[REQUIRED ACTION] Where in the material does the word "https" appear? Copy each line that has it.
DATA FOR PROCESSING START
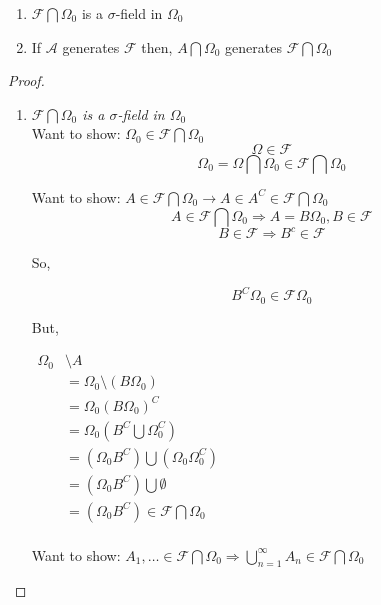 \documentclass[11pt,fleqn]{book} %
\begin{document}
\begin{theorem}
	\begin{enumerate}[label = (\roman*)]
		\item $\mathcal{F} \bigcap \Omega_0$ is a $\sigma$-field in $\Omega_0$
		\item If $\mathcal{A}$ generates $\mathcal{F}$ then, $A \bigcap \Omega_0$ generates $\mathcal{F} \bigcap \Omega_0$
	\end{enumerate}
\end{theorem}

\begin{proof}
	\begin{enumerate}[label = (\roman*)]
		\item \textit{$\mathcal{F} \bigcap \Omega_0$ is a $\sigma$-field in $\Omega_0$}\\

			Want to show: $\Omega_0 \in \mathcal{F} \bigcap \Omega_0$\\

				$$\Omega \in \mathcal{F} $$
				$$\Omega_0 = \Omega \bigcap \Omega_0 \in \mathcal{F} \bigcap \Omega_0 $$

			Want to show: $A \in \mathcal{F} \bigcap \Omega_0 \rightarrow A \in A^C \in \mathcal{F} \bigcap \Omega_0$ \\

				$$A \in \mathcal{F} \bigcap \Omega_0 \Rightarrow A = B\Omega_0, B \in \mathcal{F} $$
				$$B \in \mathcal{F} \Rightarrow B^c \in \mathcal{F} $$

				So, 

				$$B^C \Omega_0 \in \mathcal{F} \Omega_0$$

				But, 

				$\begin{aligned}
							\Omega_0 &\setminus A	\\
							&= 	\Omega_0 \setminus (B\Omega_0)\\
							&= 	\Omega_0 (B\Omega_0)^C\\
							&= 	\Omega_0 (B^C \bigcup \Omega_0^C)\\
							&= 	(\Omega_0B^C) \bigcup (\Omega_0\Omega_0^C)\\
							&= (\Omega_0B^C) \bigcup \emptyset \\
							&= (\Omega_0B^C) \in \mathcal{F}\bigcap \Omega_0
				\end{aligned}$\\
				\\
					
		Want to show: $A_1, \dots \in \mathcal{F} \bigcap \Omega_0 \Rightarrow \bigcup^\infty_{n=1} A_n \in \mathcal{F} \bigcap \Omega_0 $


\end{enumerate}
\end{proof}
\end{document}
DATA FOR PROCESSING END
DATA FOR PROCESSING START
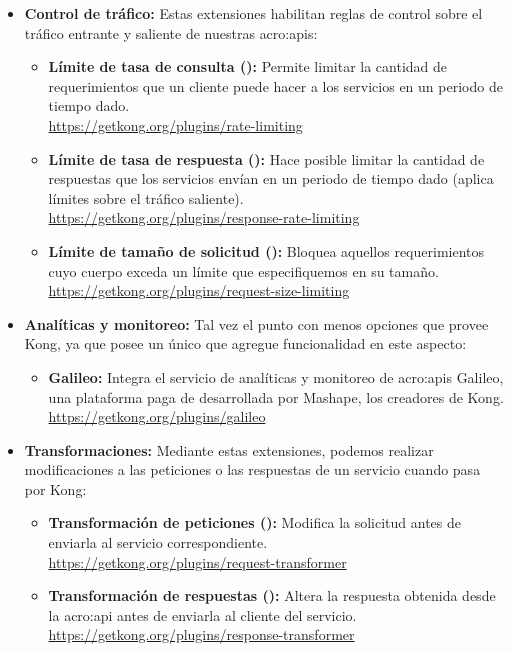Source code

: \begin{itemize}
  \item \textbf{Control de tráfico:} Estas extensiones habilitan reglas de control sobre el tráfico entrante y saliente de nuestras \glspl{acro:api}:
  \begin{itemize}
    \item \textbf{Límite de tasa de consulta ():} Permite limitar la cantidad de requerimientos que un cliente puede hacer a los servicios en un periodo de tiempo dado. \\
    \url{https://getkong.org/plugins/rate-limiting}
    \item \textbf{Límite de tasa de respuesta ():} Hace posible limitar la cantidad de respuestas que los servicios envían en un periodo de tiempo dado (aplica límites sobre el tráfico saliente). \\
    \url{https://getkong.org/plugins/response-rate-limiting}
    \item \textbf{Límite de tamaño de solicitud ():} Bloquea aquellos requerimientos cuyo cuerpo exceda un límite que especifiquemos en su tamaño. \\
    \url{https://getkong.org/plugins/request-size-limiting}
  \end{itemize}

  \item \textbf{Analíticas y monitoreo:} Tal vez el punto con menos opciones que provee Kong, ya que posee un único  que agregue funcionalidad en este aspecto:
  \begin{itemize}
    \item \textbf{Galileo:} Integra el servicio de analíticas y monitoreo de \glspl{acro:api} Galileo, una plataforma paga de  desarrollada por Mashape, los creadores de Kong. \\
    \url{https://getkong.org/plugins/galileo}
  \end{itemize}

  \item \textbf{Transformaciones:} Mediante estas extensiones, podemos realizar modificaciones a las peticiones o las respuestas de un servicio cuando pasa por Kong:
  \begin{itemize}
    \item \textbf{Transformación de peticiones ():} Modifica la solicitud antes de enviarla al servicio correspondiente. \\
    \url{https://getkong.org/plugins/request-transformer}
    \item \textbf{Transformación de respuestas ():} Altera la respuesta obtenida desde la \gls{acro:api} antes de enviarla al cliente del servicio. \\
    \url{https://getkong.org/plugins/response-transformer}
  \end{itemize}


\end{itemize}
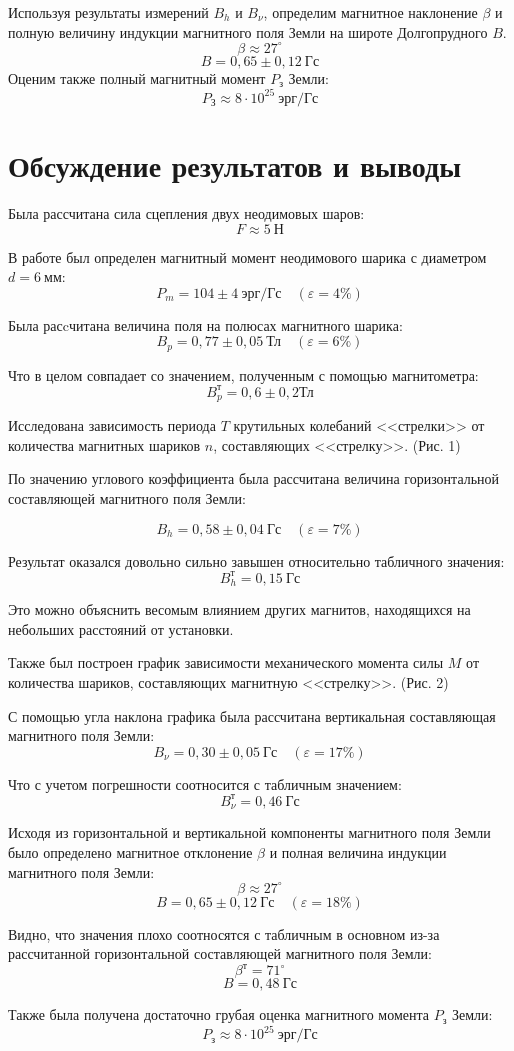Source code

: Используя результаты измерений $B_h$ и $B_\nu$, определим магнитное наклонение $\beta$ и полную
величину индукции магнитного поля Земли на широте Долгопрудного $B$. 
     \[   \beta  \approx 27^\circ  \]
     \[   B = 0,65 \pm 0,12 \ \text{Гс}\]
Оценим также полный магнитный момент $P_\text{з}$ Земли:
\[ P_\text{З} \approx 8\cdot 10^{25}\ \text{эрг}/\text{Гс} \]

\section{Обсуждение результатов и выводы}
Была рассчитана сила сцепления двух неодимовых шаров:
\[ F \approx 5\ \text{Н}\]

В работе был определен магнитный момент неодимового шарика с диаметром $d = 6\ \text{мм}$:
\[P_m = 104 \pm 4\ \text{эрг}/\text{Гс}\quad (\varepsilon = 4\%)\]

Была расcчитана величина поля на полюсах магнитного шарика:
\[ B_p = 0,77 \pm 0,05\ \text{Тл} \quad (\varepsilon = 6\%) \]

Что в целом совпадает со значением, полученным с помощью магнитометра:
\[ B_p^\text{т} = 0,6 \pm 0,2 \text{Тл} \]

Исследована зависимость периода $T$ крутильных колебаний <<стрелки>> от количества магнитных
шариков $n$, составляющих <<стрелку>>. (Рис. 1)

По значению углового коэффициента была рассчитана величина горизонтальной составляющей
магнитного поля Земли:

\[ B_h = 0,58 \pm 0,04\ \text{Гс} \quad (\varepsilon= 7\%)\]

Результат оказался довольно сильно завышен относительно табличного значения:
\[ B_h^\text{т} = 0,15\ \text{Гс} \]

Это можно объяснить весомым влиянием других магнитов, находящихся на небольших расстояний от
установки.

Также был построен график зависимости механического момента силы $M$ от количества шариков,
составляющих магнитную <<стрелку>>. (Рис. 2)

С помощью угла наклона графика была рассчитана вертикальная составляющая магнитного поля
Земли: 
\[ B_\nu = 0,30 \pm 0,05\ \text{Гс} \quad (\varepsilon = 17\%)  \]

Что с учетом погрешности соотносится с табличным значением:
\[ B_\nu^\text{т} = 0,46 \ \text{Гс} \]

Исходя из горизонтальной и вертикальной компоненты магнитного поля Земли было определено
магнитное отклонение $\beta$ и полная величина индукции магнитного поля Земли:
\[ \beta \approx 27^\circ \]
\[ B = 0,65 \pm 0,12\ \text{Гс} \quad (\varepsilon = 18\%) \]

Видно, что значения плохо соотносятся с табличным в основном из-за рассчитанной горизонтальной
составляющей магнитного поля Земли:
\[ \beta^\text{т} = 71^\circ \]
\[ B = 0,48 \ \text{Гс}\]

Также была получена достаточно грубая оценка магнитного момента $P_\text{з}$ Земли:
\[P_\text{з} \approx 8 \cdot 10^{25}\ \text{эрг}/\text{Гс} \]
DATA FOR PROCESSING END
[EXPECTED OUTPUT]
    \url{https://getkong.org/plugins/rate-limiting}
    \url{https://getkong.org/plugins/response-rate-limiting}
    \url{https://getkong.org/plugins/request-size-limiting}
    \url{https://getkong.org/plugins/galileo}
    \url{https://getkong.org/plugins/request-transformer}
    \url{https://getkong.org/plugins/response-transformer}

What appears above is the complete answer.